State highway in Kansas, U.S.

K-141 is a 13.47 mi north–south state highway in Ellsworth County in central Kansas. The highway connects K-4 west of Marquette and K-140 northeast of Carneiro with Kanopolis Lake. The entire length of K-141 is a part of the Prairie Trail Scenic Byway, which was designated to highlight the history, culture, and nature of the area. The highway is a two-lane road its entire length.

Before state highways were numbered in Kansas, there were auto trails. The northern terminus follows the former Golden Belt. On August 16, 1955, K-141 was designated as a state highway. Between 1961 and 1963, the alignment was straightened and realigned to cross the Kanopolis Dam. On October 13, 1967, U.S. Route 40 (US-40) was rerouted onto Interstate 70 (I-70) from Dorrance to Salina. At that time K-141 was extended from its northern terminus eastward along old US-40 to Salina. This extension was brief because on November 27, 1968, old US-40 from Ellsworth eastward to Salina was designated K-140 and K-141 was truncated to end at the new K-140, its original northern terminus.

==Route description==
K-141 is a north–south route with a total length of 13.47 mi. The entire route travels primarily through rural grassland. The entire length of K-141 is a section of the Prairie Trail Scenic Byway, which runs from Canton to the northern terminus of K-141.

The highway's southern terminus is at K-4 west of the city of Marquette. From there, the highway heads north for about 2.25 mi through rural farmlands before curving slightly in a north-northwest direction. K-141 continues 0.3 mi then intersects Langley Point Road, which connects the highway to South Shore State Park. The highway begins to travel along the top of Kanopolis Dam. Immediately after crossing the dam, the highway curve slightly northwest before gently turning back to a northerly direction as it passes the unincorporated community of Venango. K-141 continues traveling in a northward direction through small rolling hills covered with a mix of grasslands and farmlands for 2.9 mi then shifts slightly west. The highway continues for about 2.9 mi then veers to the northeast and crosses over Spring Creek and Union Pacific Railroad tracks.
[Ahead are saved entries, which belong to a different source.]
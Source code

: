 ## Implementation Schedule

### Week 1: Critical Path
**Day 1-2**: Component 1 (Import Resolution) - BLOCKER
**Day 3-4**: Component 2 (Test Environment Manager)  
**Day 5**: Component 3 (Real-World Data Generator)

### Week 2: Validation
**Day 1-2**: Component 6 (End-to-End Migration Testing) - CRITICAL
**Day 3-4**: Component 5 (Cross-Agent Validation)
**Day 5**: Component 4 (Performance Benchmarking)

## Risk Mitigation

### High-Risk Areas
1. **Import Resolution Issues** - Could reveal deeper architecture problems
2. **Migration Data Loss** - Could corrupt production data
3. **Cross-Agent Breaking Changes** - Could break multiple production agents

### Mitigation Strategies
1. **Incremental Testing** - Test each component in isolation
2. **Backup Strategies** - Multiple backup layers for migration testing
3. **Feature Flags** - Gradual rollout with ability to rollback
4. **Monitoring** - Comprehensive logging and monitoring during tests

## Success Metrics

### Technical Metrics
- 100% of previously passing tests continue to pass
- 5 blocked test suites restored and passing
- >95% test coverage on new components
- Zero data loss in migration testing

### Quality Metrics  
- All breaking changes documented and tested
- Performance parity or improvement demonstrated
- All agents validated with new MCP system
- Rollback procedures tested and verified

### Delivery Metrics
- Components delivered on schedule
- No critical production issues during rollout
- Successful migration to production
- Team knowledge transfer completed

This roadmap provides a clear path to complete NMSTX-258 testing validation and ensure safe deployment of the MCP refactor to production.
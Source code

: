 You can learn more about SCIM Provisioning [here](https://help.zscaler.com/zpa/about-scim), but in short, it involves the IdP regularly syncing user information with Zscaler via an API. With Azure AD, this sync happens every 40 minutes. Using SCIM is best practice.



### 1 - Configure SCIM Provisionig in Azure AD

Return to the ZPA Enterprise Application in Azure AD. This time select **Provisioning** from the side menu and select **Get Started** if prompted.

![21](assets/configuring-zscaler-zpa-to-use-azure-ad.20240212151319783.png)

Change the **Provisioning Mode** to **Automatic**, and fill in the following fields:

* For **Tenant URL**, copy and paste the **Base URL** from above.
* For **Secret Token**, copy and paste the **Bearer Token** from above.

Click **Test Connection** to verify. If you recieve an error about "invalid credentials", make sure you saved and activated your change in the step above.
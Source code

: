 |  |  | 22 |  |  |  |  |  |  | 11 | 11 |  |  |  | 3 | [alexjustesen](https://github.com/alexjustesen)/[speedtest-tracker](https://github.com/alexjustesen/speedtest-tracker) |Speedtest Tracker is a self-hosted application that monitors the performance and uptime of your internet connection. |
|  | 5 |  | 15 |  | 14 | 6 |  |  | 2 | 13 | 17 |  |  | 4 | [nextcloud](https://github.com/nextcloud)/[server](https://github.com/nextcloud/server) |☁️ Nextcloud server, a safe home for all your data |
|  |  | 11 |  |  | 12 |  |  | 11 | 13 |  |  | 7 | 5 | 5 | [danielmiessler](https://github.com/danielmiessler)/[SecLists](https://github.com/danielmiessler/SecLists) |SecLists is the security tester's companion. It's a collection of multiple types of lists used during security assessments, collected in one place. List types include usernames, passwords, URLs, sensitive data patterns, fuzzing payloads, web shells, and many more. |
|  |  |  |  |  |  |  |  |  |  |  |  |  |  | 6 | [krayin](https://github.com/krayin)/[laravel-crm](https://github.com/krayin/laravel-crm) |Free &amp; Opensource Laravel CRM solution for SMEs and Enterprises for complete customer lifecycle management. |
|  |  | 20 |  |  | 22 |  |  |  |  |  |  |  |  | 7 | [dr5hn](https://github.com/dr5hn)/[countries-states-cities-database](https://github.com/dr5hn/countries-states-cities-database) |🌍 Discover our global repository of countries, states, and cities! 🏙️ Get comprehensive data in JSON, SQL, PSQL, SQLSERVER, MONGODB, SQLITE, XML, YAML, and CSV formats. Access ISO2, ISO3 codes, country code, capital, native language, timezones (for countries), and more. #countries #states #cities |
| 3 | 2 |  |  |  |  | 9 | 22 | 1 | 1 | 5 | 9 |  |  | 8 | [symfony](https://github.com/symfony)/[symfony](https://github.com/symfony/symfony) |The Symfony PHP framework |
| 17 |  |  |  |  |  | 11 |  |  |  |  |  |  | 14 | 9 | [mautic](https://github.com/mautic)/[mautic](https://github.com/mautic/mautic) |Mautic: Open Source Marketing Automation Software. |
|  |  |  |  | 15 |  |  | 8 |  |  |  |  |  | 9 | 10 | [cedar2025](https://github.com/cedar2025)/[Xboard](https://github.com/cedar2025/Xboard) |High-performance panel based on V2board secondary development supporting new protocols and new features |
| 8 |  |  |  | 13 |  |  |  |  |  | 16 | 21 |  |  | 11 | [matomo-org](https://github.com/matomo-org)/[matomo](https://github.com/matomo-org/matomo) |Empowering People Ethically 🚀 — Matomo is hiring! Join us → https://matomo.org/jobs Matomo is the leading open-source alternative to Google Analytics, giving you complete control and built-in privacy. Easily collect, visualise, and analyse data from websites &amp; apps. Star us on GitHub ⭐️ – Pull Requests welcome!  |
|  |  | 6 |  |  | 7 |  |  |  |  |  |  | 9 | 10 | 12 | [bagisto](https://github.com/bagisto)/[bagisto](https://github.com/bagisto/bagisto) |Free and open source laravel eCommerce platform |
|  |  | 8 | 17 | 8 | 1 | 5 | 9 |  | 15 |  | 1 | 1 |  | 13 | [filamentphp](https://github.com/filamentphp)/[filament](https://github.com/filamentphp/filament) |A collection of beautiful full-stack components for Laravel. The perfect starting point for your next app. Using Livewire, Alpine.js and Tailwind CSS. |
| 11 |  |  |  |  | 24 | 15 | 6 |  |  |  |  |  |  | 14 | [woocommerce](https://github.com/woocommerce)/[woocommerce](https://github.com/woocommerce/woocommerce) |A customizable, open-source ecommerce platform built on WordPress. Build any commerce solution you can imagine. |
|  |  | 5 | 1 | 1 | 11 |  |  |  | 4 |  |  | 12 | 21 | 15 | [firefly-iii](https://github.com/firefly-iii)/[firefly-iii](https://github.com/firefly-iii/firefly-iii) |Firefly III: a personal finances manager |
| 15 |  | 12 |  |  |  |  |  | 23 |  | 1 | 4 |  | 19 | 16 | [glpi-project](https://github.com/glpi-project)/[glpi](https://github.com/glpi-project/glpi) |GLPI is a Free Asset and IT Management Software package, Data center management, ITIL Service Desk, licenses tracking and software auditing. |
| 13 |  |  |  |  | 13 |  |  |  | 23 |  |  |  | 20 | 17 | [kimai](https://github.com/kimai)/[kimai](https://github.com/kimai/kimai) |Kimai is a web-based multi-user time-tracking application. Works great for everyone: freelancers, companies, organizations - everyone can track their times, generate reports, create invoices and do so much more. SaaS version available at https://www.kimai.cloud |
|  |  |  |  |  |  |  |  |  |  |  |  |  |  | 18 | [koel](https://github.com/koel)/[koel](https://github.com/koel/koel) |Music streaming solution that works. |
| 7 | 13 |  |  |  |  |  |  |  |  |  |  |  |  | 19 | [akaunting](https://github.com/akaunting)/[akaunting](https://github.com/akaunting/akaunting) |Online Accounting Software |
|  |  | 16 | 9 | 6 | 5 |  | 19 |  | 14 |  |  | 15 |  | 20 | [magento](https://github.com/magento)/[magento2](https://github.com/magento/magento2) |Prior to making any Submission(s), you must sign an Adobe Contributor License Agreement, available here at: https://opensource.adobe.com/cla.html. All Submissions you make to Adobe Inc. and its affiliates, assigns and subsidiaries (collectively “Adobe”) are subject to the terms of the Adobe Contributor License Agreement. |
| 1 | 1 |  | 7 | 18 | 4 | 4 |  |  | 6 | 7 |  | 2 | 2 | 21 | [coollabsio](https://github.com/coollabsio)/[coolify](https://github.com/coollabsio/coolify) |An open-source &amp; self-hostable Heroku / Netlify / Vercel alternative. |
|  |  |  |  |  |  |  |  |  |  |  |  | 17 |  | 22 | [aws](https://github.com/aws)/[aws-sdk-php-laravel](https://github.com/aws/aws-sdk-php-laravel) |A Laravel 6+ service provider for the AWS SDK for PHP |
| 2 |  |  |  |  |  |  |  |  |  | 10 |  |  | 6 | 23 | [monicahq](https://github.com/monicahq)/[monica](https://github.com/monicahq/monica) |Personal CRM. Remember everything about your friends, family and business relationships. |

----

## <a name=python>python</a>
K-141 then turns back north and reaches its northern terminus at K-140 northeast of the unincorporated community of Carneiro.

The Kansas Department of Transportation (KDOT) tracks the traffic levels on its highways, and in 2019, they determined that on average the traffic varied from 505 vehicles per day slightly north of the southern terminus to 530 vehicles per day near the intersection of Avenue M. K-141 is not included in the National Highway System. (Note: The National Highway System is a system of highways important to the nation's defense, economy, and mobility.) From the southern terminus northward 5 mi it is paved with full design bituminous pavement, the next 5 mi is paved with partial design bituminous pavement and the final 3.47 mi is paved with full design bituminous pavement.

==History==
===Early roads and establishment===
Before state highways were numbered in Kansas there were auto trails, which were an informal network of marked routes that existed in the United States and Canada in the early part of the 20th century. The northern terminus follows the former Golden Belt, an auto trail that went from Denver east to Kansas City. Slightly south of the southern terminus was the route of the former Bee Line, an auto trail that went from Scott City east to Herington.

On October 6, 1954, the Kansas State Highway Commission (SHC), now known as KDOT, passed a resolution to make Kanopolis Lake Road a state highway as soon as Ellsworth County had brought it up to state highway standards. Then in a resolution on August 16, 1955, it was designated K-141 as the county had finished required projects. When first established the highway turned east onto Avenue T, southeast of the Kanopolis Lake Dam. After about 0.5 mi it turned north at and began to follow 29th Road. It then turned east onto Avenue R then north onto 30th Road 0.5 mi later. It then curved west onto Avenue M then met its current alignment about 2 mi later.

===Realignment===
In July 1958, the state park director requested that K-141 should be relocated further west to better serve Kanopolis State Park. The SHC immediately directed their staff to begin surveys and a feasibility study. On November 23, 1959, the SHC authorized right-of-way acquisition for a 4 mi section of the reroute from Kanopolis Lake dam north, as well as a 0.8 mi section of K-241. On December 24, 1959, the last of three surveys was started on the section from the dam north to US-40, and was expected to be completed by January 15, 1960. In October 1960, bids were accepted on the section from the dam northward 4.1 mi. By late January 1961, culverts were being installed on the new alignment of K-141. The section from the dam northward roughly 4.1 mi was completed in late 1961.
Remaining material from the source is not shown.